Mi piace poco scrivere cose in accordo con altri, ma devo fare una eccezione. Sostenevo questo a proposito di Swatch e del suo intento di creare un sistema operativo autonomo per computer da polso:
Rimango dell’opinione che siano stati fatti calcoli un po’ troppo ambiziosi, oppure che gli obiettivi siano molto modesti rispetto a come se ne parla.
Jean-Louis-Gassée scrive nella sua Monday Note:
Cercare di sconfiggere i produttori consolidati di smartwatch non funzionerà. C’è qualcosa nella cultura del gruppo Swatch che lo predispone alla competitività nei confronti degli ingegneri di Google e Apple?
Il pezzo di Gassée merita la lettura da solo e racconta di come il padre dell’attuale conduttore del gruppo Swatch fece rinascere l’orologeria svizzera, in difficoltà contro i fabbricanti giapponesi di orologetti al quarzo. Ci riuscì con un miglior gioco delle proprie carte, dei propri punti di forza, invece che con l’adeguarsi al gioco dei concorrenti.

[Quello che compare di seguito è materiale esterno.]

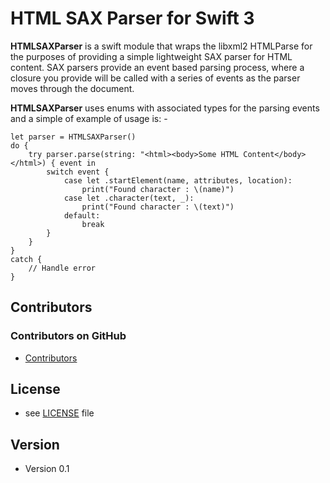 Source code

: HTML SAX Parser for Swift 3
======
**HTMLSAXParser** is a swift module that wraps the libxml2 HTMLParse for the purposes
of providing a simple lightweight SAX parser for HTML content. SAX parsers provide
an event based parsing process, where a closure you provide will be called with
a series of events as the parser moves through the document.

**HTMLSAXParser** uses enums with associated types for the parsing events and a
simple of example of usage is: -

```
let parser = HTMLSAXParser()
do {
	try parser.parse(string: "<html><body>Some HTML Content</body></html>) { event in
		switch event {
			case let .startElement(name, attributes, location):
				print("Found character : \(name)")
			case let .character(text, _):
				print("Found character : \(text)")
			default:
				break
		}
	}
}
catch {
	// Handle error
}
```

## Contributors

### Contributors on GitHub
* [Contributors](https://github.com/raymccrae/swift-htmlsaxparser/graphs/contributors)

## License 
* see [LICENSE](https://github.com/raymccrae/swift-htmlsaxparser/blob/master/LICENSE) file

## Version 
* Version 0.1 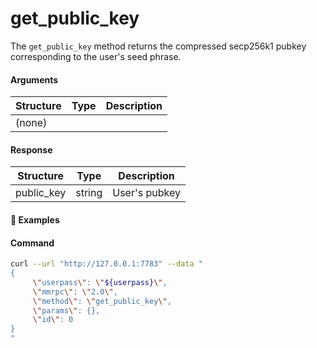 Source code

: # get\_public\_key

The `get_public_key` method returns the compressed secp256k1 pubkey corresponding to the user's seed phrase.

#### Arguments

| Structure | Type | Description |
| --------- | ---- | ----------- |
| (none)    |      |             |

#### Response

| Structure  | Type   | Description      |
| ---------- | ------ | ---------------- |
| public_key | string | User's pubkey    |

#### :pushpin: Examples

#### Command

```bash
curl --url "http://127.0.0.1:7783" --data "
{
     \"userpass\": \"${userpass}\",
     \"mmrpc\": \"2.0\",
     \"method\": \"get_public_key\",
     \"params\": {},
     \"id\": 0
}
"
```

<div style="margin-top: 0.5rem;">

<collapse-text hidden title="Response">

#### Response (success)

```json
{
  "mmrpc":"2.0",
  "result":{
    "public_key":"0366d28a7926fb20287132692c4cef7bc7e00e76da064948676f8549c0ed7114d3"
  },
  "id":0
}
```

</collapse-text>

</div>
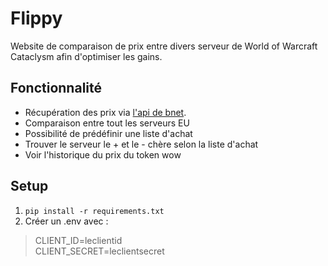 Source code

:# Flippy

Website de comparaison de prix entre divers serveur de World of Warcraft Cataclysm afin d'optimiser les gains.

## Fonctionnalité

- Récupération des prix via [l'api de bnet](https://develop.battle.net/documentation/world-of-warcraft-classic/game-data-apis).
- Comparaison entre tout les serveurs EU
- Possibilité de prédéfinir une liste d'achat
- Trouver le serveur le + et le - chère selon la liste d'achat
- Voir l'historique du prix du token wow

## Setup

1. ```pip install -r requirements.txt```
2. Créer un .env avec :

>CLIENT_ID=leclientid  
>CLIENT_SECRET=leclientsecret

È arrivato pure John Gruber:
Non credo che l’industria orologiaia svizzera abbia una possibilità di battere gli ingegneri Apple sul loro terreno. Dovrebbe invece concentrarsi su quello che ha sempre fatto: progettare e produrre grandi orologi meccanici e nel farlo creare una ventata di fresca aria analogica in un mondo sempre più digitale.
Di previsioni finite nel nulla e nel ridicolo se ne fanno a carrettate e Gassée ricorda appunto quella dell’attuale responsabile del consorzio Swatch rispetto alle fortune di watch. Qui mi azzardo a dire che mi sento in buona compagnia e i fatti, direbbe il mitico Cevoli, mi cosano.